En attente du Plan Nord 2


Édition du 23 Août 2014

En attente du Plan Nord 2


Édition du 23 Août 2014

Par Suzanne Dansereau

Source: Les Affaires

À Sept-Îles, les entrepreneurs sont nombreux à avoir les yeux tournés vers le projet d'apatite de Mine Arnaud. Un projet de 750 millions de dollars qui créerait 800 emplois dans sa phase de construction et 300 postes permanents pour la durée de vie de la mine. «Il nous le faut, ce projet, s'exclame Steve Guillemette du Groupe G7. Il va diversifier notre économie, basée sur le fer.»

La décision finale revient au gouvernement du Québec et on l'attend en octobre. Le Bureau d'audiences publiques sur l'environnement, dans son rapport déposé au printemps, a jugé le projet minier inacceptable à moins qu'il ne subisse plusieurs correctifs, ce à quoi s'emploient les promoteurs (Investissement Québec et la norvégienne Yara). La population est divisée, car les enjeux délicats sont liés à la qualité de l'air et de l'eau et à la santé humaine. De plus, on n'est pas certain que le projet soit maintenant rentable.

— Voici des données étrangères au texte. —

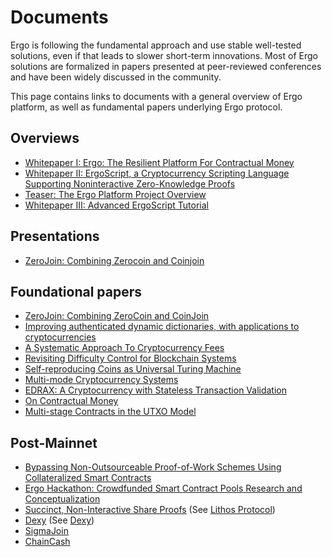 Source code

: # Documents

Ergo is following the fundamental approach and use stable well-tested solutions, even if that leads to slower short-term innovations. Most of Ergo solutions are formalized in papers presented at peer-reviewed conferences and have been widely discussed in the community.

This page contains links to documents with a general overview of Ergo platform, as well as fundamental papers underlying Ergo protocol.

## Overviews

- [Whitepaper I: Ergo: The Resilient Platform For Contractual Money](https://ergoplatform.org/docs/whitepaper.pdf)
- [Whitepaper II: ErgoScript, a Cryptocurrency Scripting Language Supporting Noninteractive Zero-Knowledge Proofs](https://ergoplatform.org/docs/ErgoScript.pdf)
- [Teaser: The Ergo Platform Project Overview](https://ergoplatform.org/docs/teaser.pdf)
- [Whitepaper III: Advanced ErgoScript Tutorial](https://ergoplatform.org/docs/AdvancedErgoScriptTutorial.pdf)

## Presentations

- [ZeroJoin: Combining Zerocoin and Coinjoin](https://ergoplatform.org/docs/CBT_2020_ZeroJoin_Combining_Zerocoin_and_CoinJoin_v3.pdf)

## Foundational papers

- [ZeroJoin: Combining ZeroCoin and CoinJoin](https://eprint.iacr.org/2020/560.pdf)
- [Improving authenticated dynamic dictionaries, with applications to cryptocurrencies](https://eprint.iacr.org/2016/994.pdf)
- [A Systematic Approach To Cryptocurrency Fees](https://fc18.ifca.ai/bitcoin/papers/bitcoin18-final18.pdf)
- [Revisiting Difficulty Control for Blockchain Systems](https://eprint.iacr.org/2017/731.pdf)
- [Self-reproducing Coins as Universal Turing Machine](https://arxiv.org/pdf/1806.10116)
- [Multi-mode Cryptocurrency Systems](https://eprint.iacr.org/2018/129.pdf)
- [EDRAX: A Cryptocurrency with Stateless Transaction Validation](https://eprint.iacr.org/2018/968.pdf)
- [On Contractual Money](https://pdfs.semanticscholar.org/d51b/51fd136b1b74ece7caa6a7cb9c8f74b1b829.pdf)
- [Multi-stage Contracts in the UTXO Model](https://ergoplatform.org/docs/paper_26.pdf)


## Post-Mainnet

- [Bypassing Non-Outsourceable Proof-of-Work Schemes Using Collateralized Smart Contracts](https://eprint.iacr.org/2020/044.pdf)
- [Ergo Hackathon: Crowdfunded Smart Contract Pools Research and Conceptualization](https://eprint.iacr.org/2021/846)
- [Succinct, Non-Interactive Share Proofs](https://docs.ergoplatform.com/events/pdf/SNISP_FINAL_NO_CITATIONS.pdf) (See [Lithos Protocol](lithos.md))
- [Dexy](/assets/pdf/dexy.pdf) (See [Dexy](dexy.md))
- [SigmaJoin](https://github.com/ergoplatform/ergo-jde/blob/main/kiosk/src/test/scala/kiosk/mixer/doc/main.pdf)
- [ChainCash](https://github.com/kushti/chaincash/blob/master/paper/chaincash.pdf)
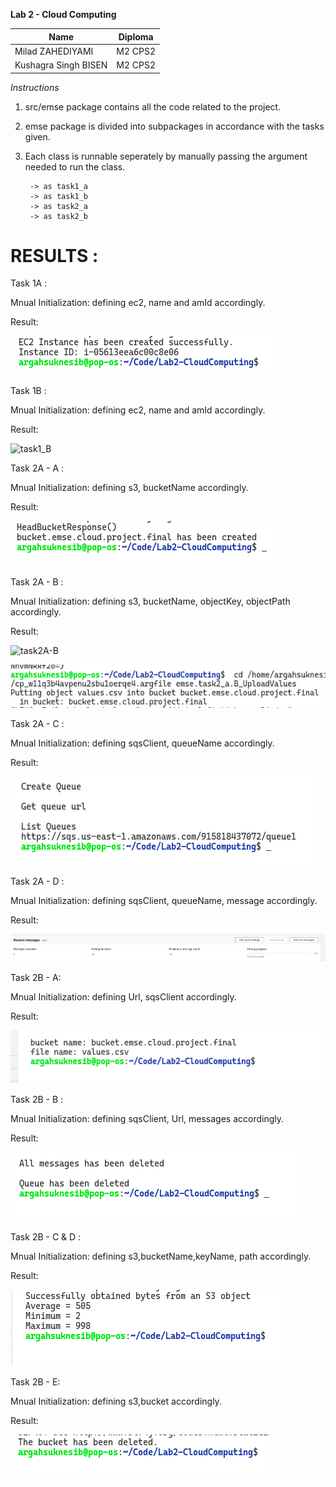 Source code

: **Lab 2 - Cloud Computing**

| Name                 | Diploma |
|----------------------|---------|
| Milad ZAHEDIYAMI     | M2 CPS2 |
| Kushagra Singh BISEN | M2 CPS2 |

*Instructions*

1. src/emse package contains all the code related to the project.
2. emse package is divided into subpackages in accordance with the tasks given.
3. Each class is runnable seperately by manually passing the argument needed to run the class.

        -> as task1_a
        -> as task1_b
        -> as task2_a
        -> as task2_b

# RESULTS :

Task 1A :

Mnual Initialization:
defining ec2, name and amId accordingly.

Result:

![Task 1A](Images/task1_a.png)


Task 1B :

Mnual Initialization:
defining ec2, name and amId accordingly.

Result:

![task1_B](https://user-images.githubusercontent.com/56338382/144589533-39ff2f51-c618-46a1-9987-c7ea81d91c57.PNG)
    
Task 2A - A :

Mnual Initialization:
defining s3, bucketName accordingly.

Result:

![Task 2A - A](Images/task2_a_A.png)

Task 2A - B : 

Mnual Initialization:
defining s3, bucketName, objectKey, objectPath accordingly.

Result:

![task2A-B](https://user-images.githubusercontent.com/56338382/144591505-33b8c6af-8d74-4636-8437-39332a437f35.PNG)

![Task 2A - B](Images/task2_a_B.png)

Task 2A - C :

Mnual Initialization:
defining sqsClient, queueName  accordingly.

Result:

![Task 2A - C](Images/task2_a_C.png)

Task 2A - D : 

Mnual Initialization:
defining sqsClient, queueName, message accordingly.

Result:

![Task 2A - D](Images/task2_a_D.png)

Task 2B - A:

Mnual Initialization:
defining Url, sqsClient accordingly.

Result:

![Task 2B - A](Images/task2_b_A.png)

Task 2B - B : 

Mnual Initialization:
defining sqsClient, Url, messages accordingly.

Result:

![Task 2B - B](Images/task2_b_B.png)

Task 2B - C &  D : 

Mnual Initialization:
defining s3,bucketName,keyName, path accordingly.

Result:

![Task 2B - C & D](Images/task2_b_C_D.png)

Task 2B - E:

Mnual Initialization:
defining s3,bucket accordingly.

Result:

![Task 2B - E](Images/task2_b_E.png)

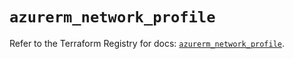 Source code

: # `azurerm_network_profile`

Refer to the Terraform Registry for docs: [`azurerm_network_profile`](https://registry.terraform.io/providers/hashicorp/azurerm/4.35.0/docs/resources/network_profile).

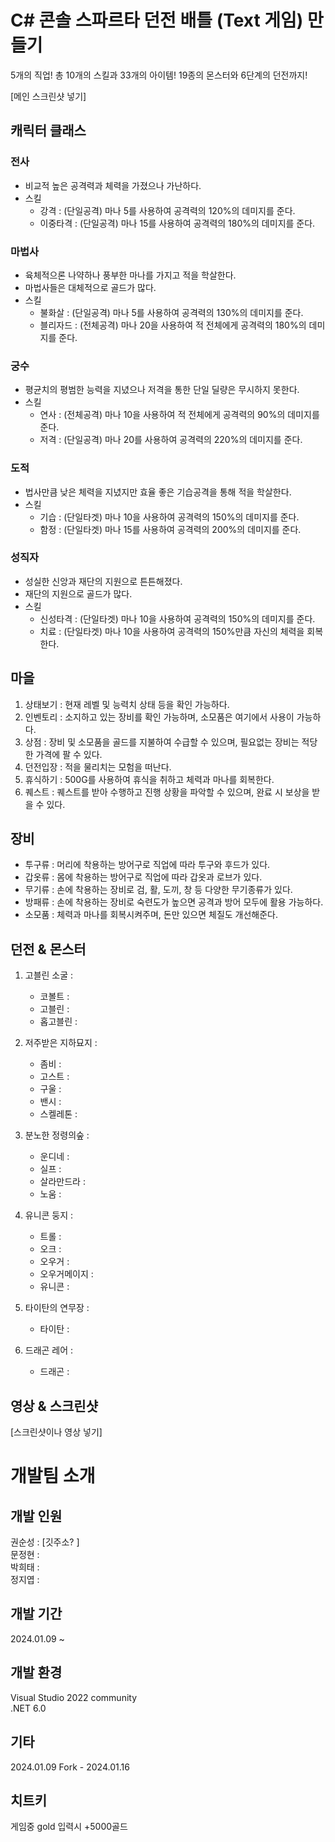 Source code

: # C# 콘솔 스파르타 던전 배틀 (Text 게임) 만들기
5개의 직업! 총 10개의 스킬과 33개의 아이템! 19종의 몬스터와 6단계의 던전까지!

[메인 스크린샷 넣기]

## 캐릭터 클래스

### 전사

- 비교적 높은 공격력과 체력을 가졌으나 가난하다.
- 스킬
  - 강격 : (단일공격) 마나 5를 사용하여 공격력의 120%의 데미지를 준다.
  - 이중타격 : (단일공격) 마나 15를 사용하여 공격력의 180%의 데미지를 준다.

### 마법사

- 육체적으론 나약하나 풍부한 마나를 가지고 적을 학살한다.
- 마법사들은 대체적으로 골드가 많다.
- 스킬
  - 불화살 : (단일공격) 마나 5를 사용하여 공격력의 130%의 데미지를 준다.
  - 블리자드 : (전체공격) 마나 20을 사용하여 적 전체에게 공격력의 180%의 데미지를 준다.

### 궁수

- 평균치의 평범한 능력을 지녔으나 저격을 통한 단일 딜량은 무시하지 못한다.
- 스킬
  - 연사 : (전체공격) 마나 10을 사용하여 적 전체에게 공격력의 90%의 데미지를 준다.
  - 저격 : (단일공격) 마나 20를 사용하여 공격력의 220%의 데미지를 준다.

### 도적

- 법사만큼 낮은 체력을 지녔지만 효율 좋은 기습공격을 통해 적을 학살한다.
- 스킬
  - 기습 : (단일타겟) 마나 10을 사용하여 공격력의 150%의 데미지를 준다.
  - 함정 : (단일타겟) 마나 15를 사용하여 공격력의 200%의 데미지를 준다.

### 성직자

- 성실한 신앙과 재단의 지원으로 튼튼해졌다.
- 재단의 지원으로 골드가 많다.
- 스킬
  - 신성타격 : (단일타겟) 마나 10을 사용하여 공격력의 150%의 데미지를 준다.
  - 치료 : (단일타겟) 마나 10을 사용하여 공격력의 150%만큼 자신의 체력을 회복한다.

## 마을

1. 상태보기 : 현재 레벨 및 능력치 상태 등을 확인 가능하다.
2. 인벤토리 : 소지하고 있는 장비를 확인 가능하며, 소모품은 여기에서 사용이 가능하다.
3. 상점 : 장비 및 소모품을 골드를 지불하여 수급할 수 있으며, 필요없는 장비는 적당한 가격에 팔 수 있다.
4. 던전입장 : 적을 물리치는 모험을 떠난다.
5. 휴식하기 : 500G를 사용하여 휴식을 취하고 체력과 마나를 회복한다.
6. 퀘스트 : 퀘스트를 받아 수행하고 진행 상황을 파악할 수 있으며, 완료 시 보상을 받을 수 있다.

## 장비

- 투구류 : 머리에 착용하는 방어구로 직업에 따라 투구와 후드가 있다.
- 갑옷류 : 몸에 착용하는 방어구로 직업에 따라 갑옷과 로브가 있다.
- 무기류 : 손에 착용하는 장비로 검, 활, 도끼, 창 등 다양한 무기종류가 있다.
- 방패류 : 손에 착용하는 장비로 숙련도가 높으면 공격과 방어 모두에 활용 가능하다.
- 소모품 : 체력과 마나를 회복시켜주며, 돈만 있으면 체질도 개선해준다.

## 던전 & 몬스터

1. 고블린 소굴 :

   - 코볼트 :
   - 고블린 :
   - 홉고블린 :

2. 저주받은 지하묘지 :

   - 좀비 :
   - 고스트 :
   - 구울 :
   - 밴시 :
   - 스켈레톤 :

3. 분노한 정령의숲 :

   - 운디네 :
   - 실프 :
   - 살라만드라 :
   - 노움 :

4. 유니콘 둥지 :

   - 트롤 :
   - 오크 :
   - 오우거 :
   - 오우거메이지 :
   - 유니콘 :

5. 타이탄의 연무장 :

   - 타이탄 :

6. 드래곤 레어 :
   - 드래곤 :

## 영상 & 스크린샷

[스크린샷이나 영상 넣기]

# 개발팀 소개

## 개발 인원

권순성 : [깃주소? ]  
문정현 :  
박희태 :  
정지엽 :

## 개발 기간

2024.01.09 ~

## 개발 환경

Visual Studio 2022 community  
.NET 6.0

## 기타

2024.01.09 Fork - 2024.01.16

## 치트키

게임중 gold 입력시 +5000골드
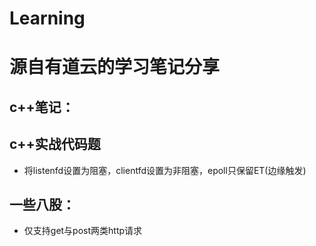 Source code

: # Learning
源自有道云的学习笔记分享
===============

c++笔记：
------------


c++实战代码题
------------
* 将listenfd设置为阻塞，clientfd设置为非阻塞，epoll只保留ET(边缘触发)

一些八股：
------------
* 仅支持get与post两类http请求

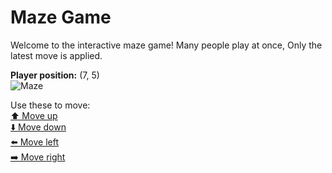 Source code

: # Maze Game  
Welcome to the interactive maze game! Many people play at once, Only the latest move is applied.

**Player position:** (7, 5)  
![Maze](https://recognize-instructor-criteria-other.trycloudflare.com/images/pos_7_5.png?t=1760509002758)

Use these to move:  
[⬆️ Move up](https://recognize-instructor-criteria-other.trycloudflare.com/move/7_5_w)  
[⬇️ Move down](https://recognize-instructor-criteria-other.trycloudflare.com/move/7_5_s)  
[⬅️ Move left](https://recognize-instructor-criteria-other.trycloudflare.com/move/7_5_a)  
[➡️ Move right](https://recognize-instructor-criteria-other.trycloudflare.com/move/7_5_d)
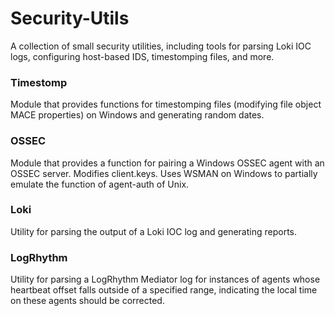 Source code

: # Security-Utils
A collection of small security utilities, including tools for parsing Loki IOC logs, configuring host-based IDS, timestomping files, and more.

### Timestomp
Module that provides functions for timestomping files (modifying file object MACE properties) on Windows and generating random dates.
### OSSEC
Module that provides a function for pairing a Windows OSSEC agent with an OSSEC server.  Modifies client.keys.  Uses WSMAN on Windows to partially emulate the function of agent-auth of Unix.
### Loki
Utility for parsing the output of a Loki IOC log and generating reports.
### LogRhythm
Utility for parsing a LogRhythm Mediator log for instances of agents whose heartbeat offset falls outside of a specified range, indicating the local time on these agents should be corrected.
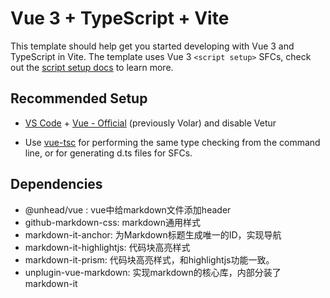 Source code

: # Vue 3 + TypeScript + Vite

This template should help get you started developing with Vue 3 and TypeScript in Vite. The template uses Vue 3 `<script setup>` SFCs, check out the [script setup docs](https://v3.vuejs.org/api/sfc-script-setup.html#sfc-script-setup) to learn more.

## Recommended Setup

- [VS Code](https://code.visualstudio.com/) + [Vue - Official](https://marketplace.visualstudio.com/items?itemName=Vue.volar) (previously Volar) and disable Vetur

- Use [vue-tsc](https://github.com/vuejs/language-tools/tree/master/packages/tsc) for performing the same type checking from the command line, or for generating d.ts files for SFCs.


## Dependencies

- @unhead/vue : vue中给markdown文件添加header
- github-markdown-css: markdown通用样式
- markdown-it-anchor: 为Markdown标题生成唯一的ID，实现导航
- markdown-it-highlightjs: 代码块高亮样式
- markdown-it-prism: 代码块高亮样式，和highlightjs功能一致。
- unplugin-vue-markdown: 实现markdown的核心库，内部分装了markdown-it

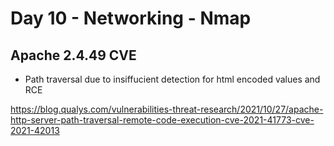 # Day 10 - Networking - Nmap

## Apache 2.4.49 CVE

- Path traversal due to insiffucient detection for html encoded values and RCE 

https://blog.qualys.com/vulnerabilities-threat-research/2021/10/27/apache-http-server-path-traversal-remote-code-execution-cve-2021-41773-cve-2021-42013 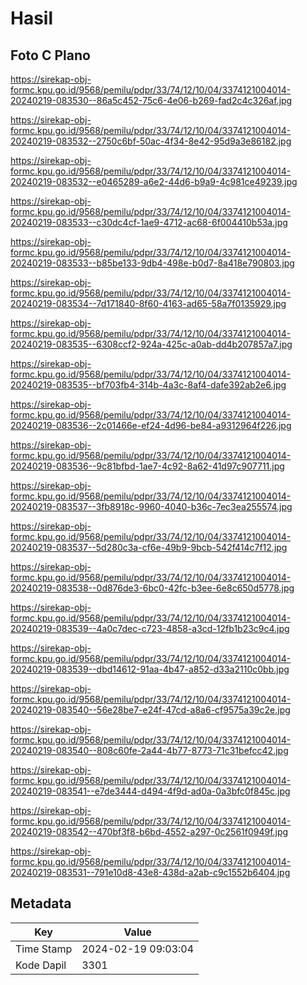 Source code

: # Hasil

## Foto C Plano

https://sirekap-obj-formc.kpu.go.id/9568/pemilu/pdpr/33/74/12/10/04/3374121004014-20240219-083530--86a5c452-75c6-4e06-b269-fad2c4c326af.jpg

https://sirekap-obj-formc.kpu.go.id/9568/pemilu/pdpr/33/74/12/10/04/3374121004014-20240219-083532--2750c6bf-50ac-4f34-8e42-95d9a3e86182.jpg

https://sirekap-obj-formc.kpu.go.id/9568/pemilu/pdpr/33/74/12/10/04/3374121004014-20240219-083532--e0465289-a6e2-44d6-b9a9-4c981ce49239.jpg

https://sirekap-obj-formc.kpu.go.id/9568/pemilu/pdpr/33/74/12/10/04/3374121004014-20240219-083533--c30dc4cf-1ae9-4712-ac68-6f004410b53a.jpg

https://sirekap-obj-formc.kpu.go.id/9568/pemilu/pdpr/33/74/12/10/04/3374121004014-20240219-083533--b85be133-9db4-498e-b0d7-8a418e790803.jpg

https://sirekap-obj-formc.kpu.go.id/9568/pemilu/pdpr/33/74/12/10/04/3374121004014-20240219-083534--7d171840-8f60-4163-ad65-58a7f0135929.jpg

https://sirekap-obj-formc.kpu.go.id/9568/pemilu/pdpr/33/74/12/10/04/3374121004014-20240219-083535--6308ccf2-924a-425c-a0ab-dd4b207857a7.jpg

https://sirekap-obj-formc.kpu.go.id/9568/pemilu/pdpr/33/74/12/10/04/3374121004014-20240219-083535--bf703fb4-314b-4a3c-8af4-dafe392ab2e6.jpg

https://sirekap-obj-formc.kpu.go.id/9568/pemilu/pdpr/33/74/12/10/04/3374121004014-20240219-083536--2c01466e-ef24-4d96-be84-a9312964f226.jpg

https://sirekap-obj-formc.kpu.go.id/9568/pemilu/pdpr/33/74/12/10/04/3374121004014-20240219-083536--9c81bfbd-1ae7-4c92-8a62-41d97c907711.jpg

https://sirekap-obj-formc.kpu.go.id/9568/pemilu/pdpr/33/74/12/10/04/3374121004014-20240219-083537--3fb8918c-9960-4040-b36c-7ec3ea255574.jpg

https://sirekap-obj-formc.kpu.go.id/9568/pemilu/pdpr/33/74/12/10/04/3374121004014-20240219-083537--5d280c3a-cf6e-49b9-9bcb-542f414c7f12.jpg

https://sirekap-obj-formc.kpu.go.id/9568/pemilu/pdpr/33/74/12/10/04/3374121004014-20240219-083538--0d876de3-6bc0-42fc-b3ee-6e8c650d5778.jpg

https://sirekap-obj-formc.kpu.go.id/9568/pemilu/pdpr/33/74/12/10/04/3374121004014-20240219-083539--4a0c7dec-c723-4858-a3cd-12fb1b23c9c4.jpg

https://sirekap-obj-formc.kpu.go.id/9568/pemilu/pdpr/33/74/12/10/04/3374121004014-20240219-083539--dbd14612-91aa-4b47-a852-d33a2110c0bb.jpg

https://sirekap-obj-formc.kpu.go.id/9568/pemilu/pdpr/33/74/12/10/04/3374121004014-20240219-083540--56e28be7-e24f-47cd-a8a6-cf9575a39c2e.jpg

https://sirekap-obj-formc.kpu.go.id/9568/pemilu/pdpr/33/74/12/10/04/3374121004014-20240219-083540--808c60fe-2a44-4b77-8773-71c31befcc42.jpg

https://sirekap-obj-formc.kpu.go.id/9568/pemilu/pdpr/33/74/12/10/04/3374121004014-20240219-083541--e7de3444-d494-4f9d-ad0a-0a3bfc0f845c.jpg

https://sirekap-obj-formc.kpu.go.id/9568/pemilu/pdpr/33/74/12/10/04/3374121004014-20240219-083542--470bf3f8-b6bd-4552-a297-0c2561f0949f.jpg

https://sirekap-obj-formc.kpu.go.id/9568/pemilu/pdpr/33/74/12/10/04/3374121004014-20240219-083531--791e10d8-43e8-438d-a2ab-c9c1552b6404.jpg


## Metadata

| Key        | Value               |
| ---------- | ------------------- |
| Time Stamp | 2024-02-19 09:03:04 |
| Kode Dapil | 3301                |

L'économie de la région souffre de la multiplication des mauvaises nouvelles depuis 2012. À la fermeture de l'usine de bouletage de Cliffs Natural Resources à Sept-Îles (165 emplois) se sont ajoutés :

> la fermeture de la mine Scully à Wabush (400 employés, dont une centaine à Sept-Îles), appartenant elle aussi à Cliffs ;

> la suspension des activités à la mine Labrador Iron Mines près de Schefferville ;

> le gel des travaux de mise en valeur du projet Kami.

La chute du prix du fer, sous la barre des 100 $ la tonne cet été, est à l'origine de ces décisions difficiles. En outre, un autre gros nuage noir plane sur la mine du Lac Bloom, près de Fermont, encore une autre propriété de Cliffs : achetée à fort prix en 2011, elle n'est pas rentable. Pour le devenir, il faudrait que l'entreprise investisse 900 M$ dans une seconde phase d'expansion, ce qui lui permettrait de diminuer ses coûts de production par tonne. Or, cet été, le conseil d'administration de Cliffs a été pris d'assaut par un fonds privé qui préfère vendre ces actifs.

Cliffs est aussi engagée dans un litige avec le port de Sept-Îles, une autre menace à l'essor économique de la région, car ce litige bloque les éventuelles expéditions de fer à partir du nouveau quai multiusager du port. Le gouvernement s'en est mêlé cet été, et Cliffs vient de lui soumettre une solution de compromis, laquelle n'a pas été rendue publique.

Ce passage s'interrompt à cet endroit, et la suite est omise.